If a line in the data below contains "true", copy it.

*RECORDS PROVIDED:*

-*-

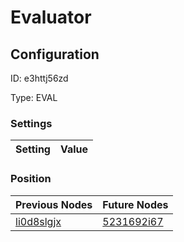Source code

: # Evaluator
## Configuration
ID:  e3httj56zd

Type: EVAL 


### Settings
| Setting | Value  |
| :------------------------ | ---------------------------------------- |
 




### Position
| Previous Nodes | Future Nodes |
| :------------- | ------------ |
| [li0d8slgjx](./li0d8slgjx.md) | [5231692i67](./5231692i67.md) |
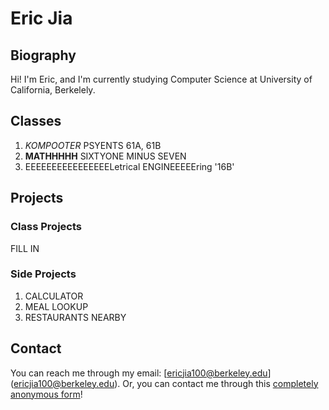# Eric Jia

## Biography

Hi! I'm Eric, and I'm currently studying Computer Science at University of California, Berkelely.

## Classes 

1. _KOMPOOTER_ PSYENTS 61A, 61B
2. **MATHHHHH** SIXTYONE MINUS SEVEN
3. EEEEEEEEEEEEEEEELetrical ENGINEEEEEring '16B'

## Projects

### Class Projects

FILL IN

### Side Projects

1. CALCULATOR 
2. MEAL LOOKUP
3. RESTAURANTS NEARBY

## Contact

You can reach me through my email: [ericjia100@berkeley.edu] (ericjia100@berkeley.edu).
Or, you can contact me through this [completely anonymous form](https://docs.google.com/forms/d/e/1FAIpQLSepvIMdvuwMXqr6XmOlG0QqPh0x7R6JLb8F1I3xSeI7AmyRLA/viewform?usp=sf_link)!
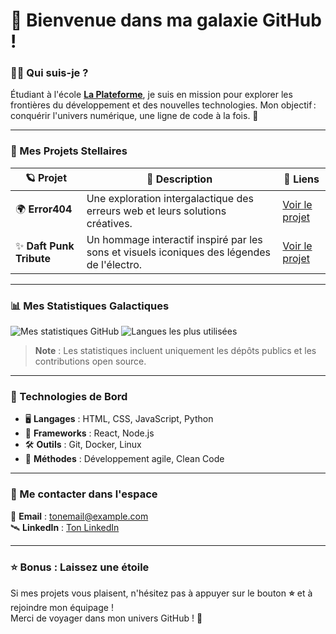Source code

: # 🌌 Bienvenue dans ma galaxie GitHub !

### 👨‍🚀 Qui suis-je ?
Étudiant à l'école **[La Plateforme](https://laplateforme.io/)**, je suis en mission pour explorer les frontières du développement et des nouvelles technologies. Mon objectif : conquérir l'univers numérique, une ligne de code à la fois. 🚀

---

### 🌟 Mes Projets Stellaires

| 🪐 Projet               | 🌠 Description                                                                                  | 🔗 Liens                                                  |
|-------------------------|------------------------------------------------------------------------------------------------|----------------------------------------------------------|
| 🌍 **Error404**          | Une exploration intergalactique des erreurs web et leurs solutions créatives.                  | [Voir le projet](#)                                      |
| ✨ **Daft Punk Tribute** | Un hommage interactif inspiré par les sons et visuels iconiques des légendes de l'électro.     | [Voir le projet](#)                                      |

---

### 📊 Mes Statistiques Galactiques

![Mes statistiques GitHub](https://github-readme-stats.vercel.app/api?username=sofian-boubahri&show_icons=true&theme=radical&count_private=true)  ![Langues les plus utilisées](https://github-readme-stats.vercel.app/api/top-langs/?username=sofian-boubahri&layout=compact&theme=radical)  

> **Note** : Les statistiques incluent uniquement les dépôts publics et les contributions open source.

---

### 🔧 Technologies de Bord
- 🖥️ **Langages** : HTML, CSS, JavaScript, Python  
- 🚀 **Frameworks** : React, Node.js  
- 🛠️ **Outils** : Git, Docker, Linux  
- 🌌 **Méthodes** : Développement agile, Clean Code  

---

### 👾 Me contacter dans l'espace
📡 **Email** : [tonemail@example.com](mailto:tonemail@example.com)  
🛰️ **LinkedIn** : [Ton LinkedIn](https://www.linkedin.com/in/ton-profil)  

---

### ⭐ Bonus : Laissez une étoile
Si mes projets vous plaisent, n'hésitez pas à appuyer sur le bouton **⭐** et à rejoindre mon équipage !  
Merci de voyager dans mon univers GitHub ! 🌟
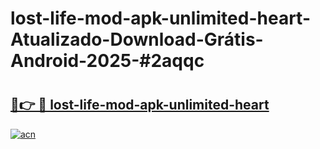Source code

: # lost-life-mod-apk-unlimited-heart-Atualizado-Download-Grátis-Android-2025-#2aqqc

# <h2><a href="https://ainizakaria.my?title=lost-life-mod-apk-unlimited-heart&ref=24M">🔗👉 🔴 lost-life-mod-apk-unlimited-heart</a></h2>

[![acn](https://github.com/user-attachments/assets/0f9c940e-d8b0-45ae-aac7-cd30a18b3e1c)](https://ainizakaria.my?title=lost-life-mod-apk-unlimited-heart&ref=24M)

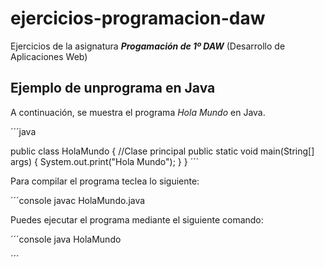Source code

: # ejercicios-programacion-daw

Ejercicios de la asignatura ***Progamación de 1º DAW*** (Desarrollo de Aplicaciones Web)

## Ejemplo de unprograma en Java

A continuación, se muestra el programa *Hola Mundo* en Java.

´´´java

public class HolaMundo { //Clase principal
       public static void main(String[] args) {
               System.out.print("Hola Mundo");
       }
}
´´´

Para compilar el programa teclea lo siguiente:

´´´console
javac HolaMundo.java

Puedes ejecutar el programa mediante el siguiente comando:

´´´console
java HolaMundo

´´´


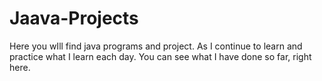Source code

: # Jaava-Projects
Here you wIll find java programs and project.
As I continue to learn and practice what I learn each day.
You can see what I have done so far, right here.
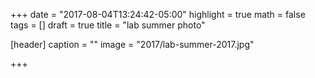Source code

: +++
date = "2017-08-04T13:24:42-05:00"
highlight = true
math = false
tags = []
draft = true
title = "lab summer photo"

[header]
  caption = ""
  image = "2017/lab-summer-2017.jpg"

+++
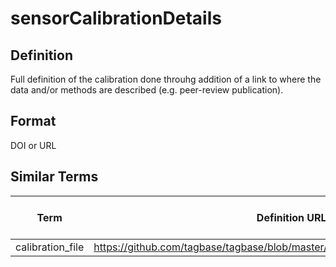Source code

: # sensorCalibrationDetails

## Definition 
Full definition of the calibration done throuhg addition of a link to where the data and/or methods are described (e.g. peer-review publication).

## Format
DOI or URL

## Similar Terms 
|Term|Definition URL|Source Vocabulary Publisher/Creator|
|----|----------|-----------------|
|calibration_file|https://github.com/tagbase/tagbase/blob/master/eTagMetadataInventory.csv#L143|Tagbase|

 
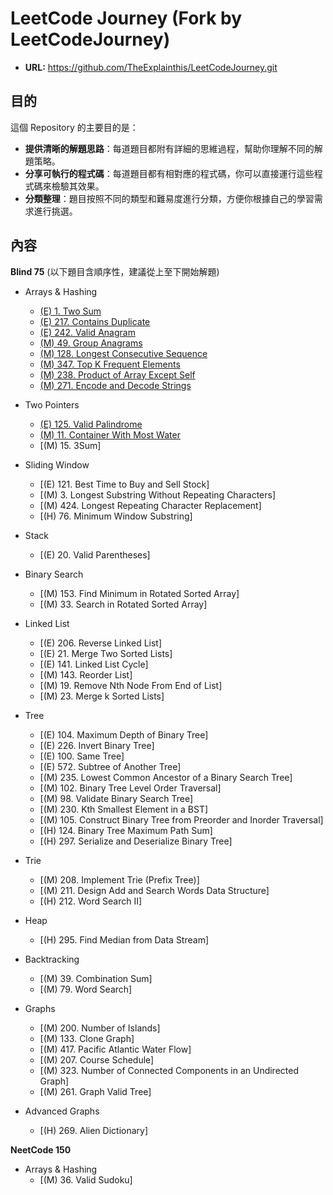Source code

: # LeetCode Journey (Fork by LeetCodeJourney)
* **URL:** https://github.com/TheExplainthis/LeetCodeJourney.git

## 目的
這個 Repository 的主要目的是：

* **提供清晰的解題思路**：每道題目都附有詳細的思維過程，幫助你理解不同的解題策略。
* **分享可執行的程式碼**：每道題目都有相對應的程式碼，你可以直接運行這些程式碼來檢驗其效果。
* **分類整理**：題目按照不同的類型和難易度進行分類，方便你根據自己的學習需求進行挑選。

## 內容
**Blind 75**
(以下題目含順序性，建議從上至下開始解題)
* Arrays & Hashing
    * [(E) 1. Two Sum](./1.TwoSum.py)
    * [(E) 217. Contains Duplicate](./217.ContainsDuplicate.py)
    * [(E) 242. Valid Anagram](./242.ValidAnagram.py)
    * [(M) 49. Group Anagrams](./49.GroupAnagrams.py)
    * [(M) 128. Longest Consecutive Sequence](./128.LongestConsecutiveSequence.py)
    * [(M) 347. Top K Frequent Elements](./347.TopKFrequentElements.py)
    * [(M) 238. Product of Array Except Self](./238.ProductofArrayExceptSelf.py)
    * [(M) 271. Encode and Decode Strings](./271.EncodeAndDecodeStrings.py)
    
* Two Pointers
    * [(E) 125. Valid Palindrome](./125.ValidPalindrome.py)
    * [(M) 11. Container With Most Water](./11.ContainerWithMostWater.py)
    * [(M) 15. 3Sum]

* Sliding Window
    * [(E) 121. Best Time to Buy and Sell Stock]
    * [(M) 3. Longest Substring Without Repeating Characters]
    * [(M) 424. Longest Repeating Character Replacement]
    * [(H) 76. Minimum Window Substring]

* Stack
    * [(E) 20. Valid Parentheses]

* Binary Search
    * [(M) 153. Find Minimum in Rotated Sorted Array]
    * [(M) 33. Search in Rotated Sorted Array]

* Linked List
    * [(E) 206. Reverse Linked List]
    * [(E) 21. Merge Two Sorted Lists]
    * [(E) 141. Linked List Cycle]
    * [(M) 143. Reorder List]
    * [(M) 19. Remove Nth Node From End of List]
    * [(M) 23. Merge k Sorted Lists]

* Tree
    * [(E) 104. Maximum Depth of Binary Tree]
    * [(E) 226. Invert Binary Tree]
    * [(E) 100. Same Tree]
    * [(E) 572. Subtree of Another Tree]
    * [(M) 235. Lowest Common Ancestor of a Binary Search Tree]
    * [(M) 102. Binary Tree Level Order Traversal]
    * [(M) 98. Validate Binary Search Tree]
    * [(M) 230. Kth Smallest Element in a BST]
    * [(M) 105. Construct Binary Tree from Preorder and Inorder Traversal]
    * [(H) 124. Binary Tree Maximum Path Sum]
    * [(H) 297. Serialize and Deserialize Binary Tree]

* Trie
  * [(M) 208. Implement Trie (Prefix Tree)]
  * [(M) 211. Design Add and Search Words Data Structure]
  * [(H) 212. Word Search II]

* Heap
  * [(H) 295. Find Median from Data Stream]

* Backtracking
  * [(M) 39. Combination Sum]
  * [(M) 79. Word Search]

* Graphs
  * [(M) 200. Number of Islands]
  * [(M) 133. Clone Graph]
  * [(M) 417. Pacific Atlantic Water Flow]
  * [(M) 207. Course Schedule]
  * [(M) 323. Number of Connected Components in an Undirected Graph]
  * [(M) 261. Graph Valid Tree]

* Advanced Graphs
  * [(H) 269. Alien Dictionary]

**NeetCode 150**
* Arrays & Hashing
    * [(M) 36. Valid Sudoku]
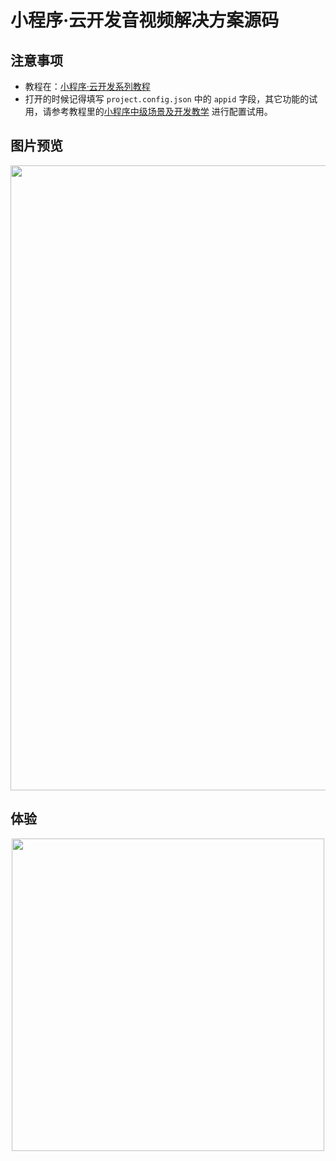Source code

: # 小程序·云开发音视频解决方案源码

## 注意事项
- 教程在：[小程序·云开发系列教程](https://github.com/TencentCloudBase/mp-book)
- 打开的时候记得填写 `project.config.json` 中的 `appid` 字段，其它功能的试用，请参考教程里的[小程序中级场景及开发教学](https://github.com/TencentCloudBase/mp-book/blob/master/medium-tutorial/video.md) 进行配置试用。

## 图片预览

<p align="center">
    <img src="https://user-images.githubusercontent.com/3348398/52934987-0cd4ea00-3393-11e9-90c9-0e10d990e05a.png" width="1000px">
</p>

## 体验

<p align="center">
    <img src="https://main.qcloudimg.com/raw/5dffe79d2f0b28f7212c17c6a77be62e.png" width="500px">
</p>

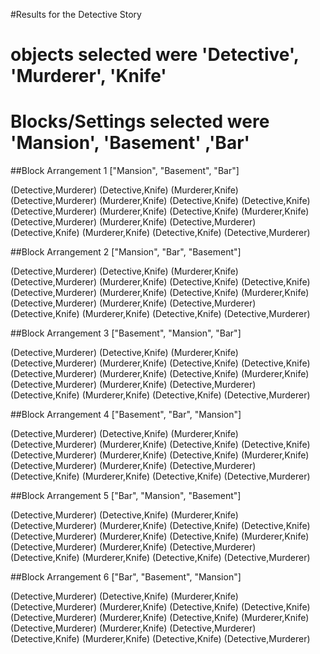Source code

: #Results for the Detective Story
# objects selected were 'Detective', 'Murderer', 'Knife'
# Blocks/Settings selected were 'Mansion', 'Basement' ,'Bar'


##Block Arrangement 1 ["Mansion", "Basement", "Bar"]

(Detective,Murderer) (Detective,Knife) (Murderer,Knife)
(Detective,Murderer) (Murderer,Knife) (Detective,Knife)
(Detective,Knife) (Detective,Murderer) (Murderer,Knife)
(Detective,Knife) (Murderer,Knife) (Detective,Murderer)
(Murderer,Knife) (Detective,Murderer) (Detective,Knife)
(Murderer,Knife) (Detective,Knife) (Detective,Murderer)

##Block Arrangement 2 ["Mansion", "Bar", "Basement"]

(Detective,Murderer) (Detective,Knife) (Murderer,Knife)
(Detective,Murderer) (Murderer,Knife) (Detective,Knife)
(Detective,Knife) (Detective,Murderer) (Murderer,Knife)
(Detective,Knife) (Murderer,Knife) (Detective,Murderer)
(Murderer,Knife) (Detective,Murderer) (Detective,Knife)
(Murderer,Knife) (Detective,Knife) (Detective,Murderer)

##Block Arrangement 3 ["Basement", "Mansion", "Bar"]

(Detective,Murderer) (Detective,Knife) (Murderer,Knife)
(Detective,Murderer) (Murderer,Knife) (Detective,Knife)
(Detective,Knife) (Detective,Murderer) (Murderer,Knife)
(Detective,Knife) (Murderer,Knife) (Detective,Murderer)
(Murderer,Knife) (Detective,Murderer) (Detective,Knife)
(Murderer,Knife) (Detective,Knife) (Detective,Murderer)

##Block Arrangement 4 ["Basement", "Bar", "Mansion"]

(Detective,Murderer) (Detective,Knife) (Murderer,Knife)
(Detective,Murderer) (Murderer,Knife) (Detective,Knife)
(Detective,Knife) (Detective,Murderer) (Murderer,Knife)
(Detective,Knife) (Murderer,Knife) (Detective,Murderer)
(Murderer,Knife) (Detective,Murderer) (Detective,Knife)
(Murderer,Knife) (Detective,Knife) (Detective,Murderer)

##Block Arrangement 5 ["Bar", "Mansion", "Basement"]

(Detective,Murderer) (Detective,Knife) (Murderer,Knife)
(Detective,Murderer) (Murderer,Knife) (Detective,Knife)
(Detective,Knife) (Detective,Murderer) (Murderer,Knife)
(Detective,Knife) (Murderer,Knife) (Detective,Murderer)
(Murderer,Knife) (Detective,Murderer) (Detective,Knife)
(Murderer,Knife) (Detective,Knife) (Detective,Murderer)

##Block Arrangement 6 ["Bar", "Basement", "Mansion"]

(Detective,Murderer) (Detective,Knife) (Murderer,Knife)
(Detective,Murderer) (Murderer,Knife) (Detective,Knife)
(Detective,Knife) (Detective,Murderer) (Murderer,Knife)
(Detective,Knife) (Murderer,Knife) (Detective,Murderer)
(Murderer,Knife) (Detective,Murderer) (Detective,Knife)
(Murderer,Knife) (Detective,Knife) (Detective,Murderer)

-*-

*ANSWER BELOW:*
![Mes statistiques GitHub](https://github-readme-stats.vercel.app/api?username=sofian-boubahri&show_icons=true&theme=radical&count_private=true)  ![Langues les plus utilisées](https://github-readme-stats.vercel.app/api/top-langs/?username=sofian-boubahri&layout=compact&theme=radical)  
highlight = true
draft = true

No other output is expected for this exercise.